Exercise goal :: Word-for-word reproduction, images excluded: copy every entry below.

[Saved data entries]

------------------------------------

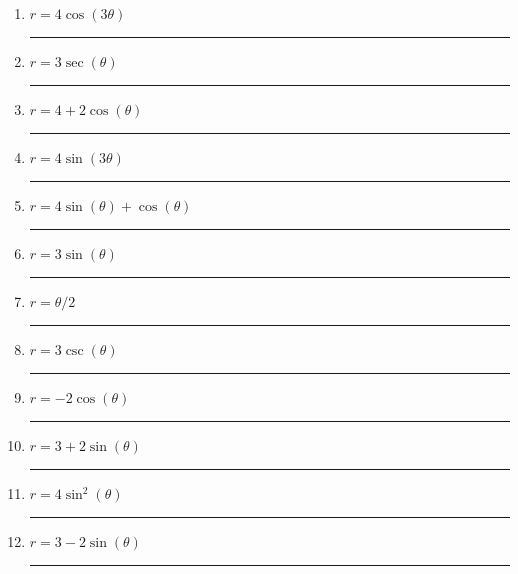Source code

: \documentclass[11pt]{exam}
\begin{document}
\newcommand\aline[1]{\rule{0.5in}{0.2pt} }

\vspace{2ex}
\begin{multicols}{3}
	\begin{enumerate}
		\item $r=4\cos(3\theta)$ \aline{G}
		\item $r = 3\sec(\theta)$ \aline{J}
		\item $r=4+2\cos(\theta)$ \aline{E}
		\item $r=4\sin(3\theta)$ \aline{F}
		\item $r=4\sin(\theta)+\cos(\theta)$ \aline{H}
		\item $r = 3\sin(\theta)$ \aline{A}
		\item $r = \theta/2$ \aline{K}
		\item $r = 3\csc(\theta)$ \aline{L}
		\item $r = -2 \cos(\theta)$ \aline{B}
		\item $r = 3+2\sin(\theta)$ \aline{C}
		\item $r=4\sin^2(\theta)$ \aline{I}
		\item $r = 3-2\sin(\theta)$ \aline{D}
	\end{enumerate}
	\end{multicols}
\clearpage
\end{document}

------------------------------------

Reply to the task ::
Source code

: \documentclass[11pt]{exam}
\begin{document}
\newcommand\aline[1]{\rule{0.5in}{0.2pt} }

\vspace{2ex}
\begin{multicols}{3}
	\begin{enumerate}
		\item $r=4\cos(3\theta)$ \aline{G}
		\item $r = 3\sec(\theta)$ \aline{J}
		\item $r=4+2\cos(\theta)$ \aline{E}
		\item $r=4\sin(3\theta)$ \aline{F}
		\item $r=4\sin(\theta)+\cos(\theta)$ \aline{H}
		\item $r = 3\sin(\theta)$ \aline{A}
		\item $r = \theta/2$ \aline{K}
		\item $r = 3\csc(\theta)$ \aline{L}
		\item $r = -2 \cos(\theta)$ \aline{B}
		\item $r = 3+2\sin(\theta)$ \aline{C}
		\item $r=4\sin^2(\theta)$ \aline{I}
		\item $r = 3-2\sin(\theta)$ \aline{D}
	\end{enumerate}
	\end{multicols}
\clearpage
\end{document}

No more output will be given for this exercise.